The Bali Barat National Park
The Bali Barat National Park covers nearly all the coral reef and coastal waters. Most of the natural vegetation in the park is coastal savanna with deciduous trees, which become bare in the dry season. Over 200 species of plants inhabit the various environments. Animals include black monkeys, leaf monkeys and macaques; Java, barking, sambar and mouse deer; squirrels, wild pigs, buffalos, iguanas and pythons. The bird life is prolific, with many of Bali's 200 species represented, including the striking Bali starling. The park's attractions include hot springs, uninhabited Deer Island （which has great diving） and guided jungle treks.

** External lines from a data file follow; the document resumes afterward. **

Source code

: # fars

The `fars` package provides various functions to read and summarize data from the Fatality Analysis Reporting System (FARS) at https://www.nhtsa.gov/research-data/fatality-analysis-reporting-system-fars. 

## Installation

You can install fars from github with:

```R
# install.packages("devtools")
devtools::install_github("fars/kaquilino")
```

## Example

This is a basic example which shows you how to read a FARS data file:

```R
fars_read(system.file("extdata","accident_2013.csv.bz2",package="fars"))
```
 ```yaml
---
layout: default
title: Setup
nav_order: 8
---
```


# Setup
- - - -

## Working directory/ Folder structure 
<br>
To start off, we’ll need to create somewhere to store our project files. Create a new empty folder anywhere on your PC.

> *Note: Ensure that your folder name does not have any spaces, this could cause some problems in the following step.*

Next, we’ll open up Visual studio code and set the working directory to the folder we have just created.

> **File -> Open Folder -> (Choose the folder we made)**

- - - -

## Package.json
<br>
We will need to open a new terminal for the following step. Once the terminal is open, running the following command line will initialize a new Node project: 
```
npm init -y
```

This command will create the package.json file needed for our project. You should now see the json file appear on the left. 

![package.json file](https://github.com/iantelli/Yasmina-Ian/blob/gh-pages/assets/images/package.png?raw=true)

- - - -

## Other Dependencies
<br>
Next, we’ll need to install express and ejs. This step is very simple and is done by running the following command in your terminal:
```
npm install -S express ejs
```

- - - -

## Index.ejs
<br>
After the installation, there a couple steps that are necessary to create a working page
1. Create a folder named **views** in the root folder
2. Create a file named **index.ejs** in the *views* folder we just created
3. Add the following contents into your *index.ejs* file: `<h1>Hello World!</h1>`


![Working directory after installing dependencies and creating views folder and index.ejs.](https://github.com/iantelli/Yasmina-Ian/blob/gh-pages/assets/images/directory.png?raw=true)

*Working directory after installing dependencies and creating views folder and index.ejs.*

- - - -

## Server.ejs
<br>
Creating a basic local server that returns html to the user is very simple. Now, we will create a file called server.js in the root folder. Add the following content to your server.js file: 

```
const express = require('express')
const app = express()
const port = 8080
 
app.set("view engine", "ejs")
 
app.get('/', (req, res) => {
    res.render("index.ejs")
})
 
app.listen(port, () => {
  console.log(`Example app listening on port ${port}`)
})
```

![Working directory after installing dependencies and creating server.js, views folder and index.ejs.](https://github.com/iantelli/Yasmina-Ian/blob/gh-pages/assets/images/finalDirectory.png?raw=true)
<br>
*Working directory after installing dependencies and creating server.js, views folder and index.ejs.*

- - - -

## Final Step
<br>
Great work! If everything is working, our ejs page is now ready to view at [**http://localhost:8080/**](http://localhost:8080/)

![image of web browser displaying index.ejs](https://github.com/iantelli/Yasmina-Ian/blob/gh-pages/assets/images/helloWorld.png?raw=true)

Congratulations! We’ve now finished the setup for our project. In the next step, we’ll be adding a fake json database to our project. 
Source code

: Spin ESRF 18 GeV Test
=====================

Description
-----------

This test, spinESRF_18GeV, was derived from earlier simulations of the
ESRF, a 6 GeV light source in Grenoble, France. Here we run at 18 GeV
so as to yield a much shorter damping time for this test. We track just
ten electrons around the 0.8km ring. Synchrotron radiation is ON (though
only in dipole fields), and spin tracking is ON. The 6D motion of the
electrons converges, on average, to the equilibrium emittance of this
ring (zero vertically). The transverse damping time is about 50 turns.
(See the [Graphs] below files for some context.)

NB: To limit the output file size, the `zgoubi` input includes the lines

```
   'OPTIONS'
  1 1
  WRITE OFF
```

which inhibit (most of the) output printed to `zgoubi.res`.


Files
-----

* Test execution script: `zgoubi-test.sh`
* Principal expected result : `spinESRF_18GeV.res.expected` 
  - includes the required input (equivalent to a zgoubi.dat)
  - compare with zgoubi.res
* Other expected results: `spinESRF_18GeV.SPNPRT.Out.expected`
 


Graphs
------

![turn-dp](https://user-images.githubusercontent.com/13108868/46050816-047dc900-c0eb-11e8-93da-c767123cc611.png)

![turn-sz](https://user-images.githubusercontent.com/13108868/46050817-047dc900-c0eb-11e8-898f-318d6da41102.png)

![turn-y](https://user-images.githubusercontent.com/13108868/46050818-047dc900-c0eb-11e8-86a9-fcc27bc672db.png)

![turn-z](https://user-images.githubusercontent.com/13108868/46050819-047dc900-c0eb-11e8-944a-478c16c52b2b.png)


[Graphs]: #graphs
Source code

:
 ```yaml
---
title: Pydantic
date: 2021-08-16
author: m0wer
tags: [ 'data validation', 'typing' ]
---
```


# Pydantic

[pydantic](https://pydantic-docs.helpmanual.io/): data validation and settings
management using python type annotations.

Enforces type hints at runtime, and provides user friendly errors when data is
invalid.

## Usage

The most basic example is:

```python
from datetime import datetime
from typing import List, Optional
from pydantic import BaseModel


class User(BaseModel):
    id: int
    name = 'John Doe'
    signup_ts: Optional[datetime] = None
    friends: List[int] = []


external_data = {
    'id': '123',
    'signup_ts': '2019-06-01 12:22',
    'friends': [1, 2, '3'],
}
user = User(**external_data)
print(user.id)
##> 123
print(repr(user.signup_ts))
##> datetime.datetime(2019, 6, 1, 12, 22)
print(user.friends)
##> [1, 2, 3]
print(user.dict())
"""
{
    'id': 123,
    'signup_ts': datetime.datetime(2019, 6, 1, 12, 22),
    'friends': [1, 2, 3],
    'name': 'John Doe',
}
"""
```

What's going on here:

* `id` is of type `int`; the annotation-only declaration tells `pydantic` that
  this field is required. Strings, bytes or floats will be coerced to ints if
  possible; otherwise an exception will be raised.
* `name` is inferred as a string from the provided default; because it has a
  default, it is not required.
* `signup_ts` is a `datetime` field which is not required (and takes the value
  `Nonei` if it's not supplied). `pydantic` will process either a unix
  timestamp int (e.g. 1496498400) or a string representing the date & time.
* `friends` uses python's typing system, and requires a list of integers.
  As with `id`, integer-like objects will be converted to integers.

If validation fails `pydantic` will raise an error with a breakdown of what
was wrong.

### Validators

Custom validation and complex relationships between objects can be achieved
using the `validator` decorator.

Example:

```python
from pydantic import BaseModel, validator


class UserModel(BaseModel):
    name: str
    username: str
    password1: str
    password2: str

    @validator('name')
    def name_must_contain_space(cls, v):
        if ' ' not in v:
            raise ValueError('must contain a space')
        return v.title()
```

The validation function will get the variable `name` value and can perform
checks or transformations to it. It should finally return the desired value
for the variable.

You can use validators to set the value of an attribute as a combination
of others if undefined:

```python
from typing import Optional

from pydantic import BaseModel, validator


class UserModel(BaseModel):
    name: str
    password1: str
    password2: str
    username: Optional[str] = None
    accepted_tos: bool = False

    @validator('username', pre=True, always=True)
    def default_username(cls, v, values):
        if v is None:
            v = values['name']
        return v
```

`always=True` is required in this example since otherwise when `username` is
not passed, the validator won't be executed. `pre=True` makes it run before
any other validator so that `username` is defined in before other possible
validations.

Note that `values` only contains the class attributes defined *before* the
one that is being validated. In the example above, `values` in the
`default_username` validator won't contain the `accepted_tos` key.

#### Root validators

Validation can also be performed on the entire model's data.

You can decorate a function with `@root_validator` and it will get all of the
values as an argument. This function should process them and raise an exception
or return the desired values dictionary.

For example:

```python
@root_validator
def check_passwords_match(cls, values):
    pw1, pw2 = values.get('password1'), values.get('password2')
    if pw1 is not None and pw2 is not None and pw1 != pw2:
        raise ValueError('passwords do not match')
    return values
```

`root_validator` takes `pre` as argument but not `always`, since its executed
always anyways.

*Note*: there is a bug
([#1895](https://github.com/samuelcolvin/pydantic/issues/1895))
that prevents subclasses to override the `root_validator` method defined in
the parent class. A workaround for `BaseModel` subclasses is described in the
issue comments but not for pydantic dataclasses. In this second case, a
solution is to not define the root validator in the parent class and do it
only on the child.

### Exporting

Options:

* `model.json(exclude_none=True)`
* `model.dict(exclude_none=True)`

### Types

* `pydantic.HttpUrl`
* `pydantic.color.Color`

Transport from Ngurah Rai international airport, 2.5km south of Kuta, is quite simple. Choose from an official taxi counter, where you pay a set price in advance, or walk across the airport car park and hail a metered cab. The lightly-laden can walk straight up the road to Kuta, although it's a more pleasant stroll along the beach. The main forms of public transport on Bali are the cheap buses and bemos （minibus） that run on more or less set routes within or between towns. If you want your own transport, you can charter a bemo or rent a car, motorcycle or bicycle. The Balinese drive on the left, use their horns a lot and give way to traffic pulling onto the road. Tourist shuttle buses, running between the major tourist centers, are more expensive than public transport but are also more comfortable and convenient.
So, after such a descriptive guide about this tiny little island in the South East Asia, are you in the mood of visiting it. It's worthwhile for sure.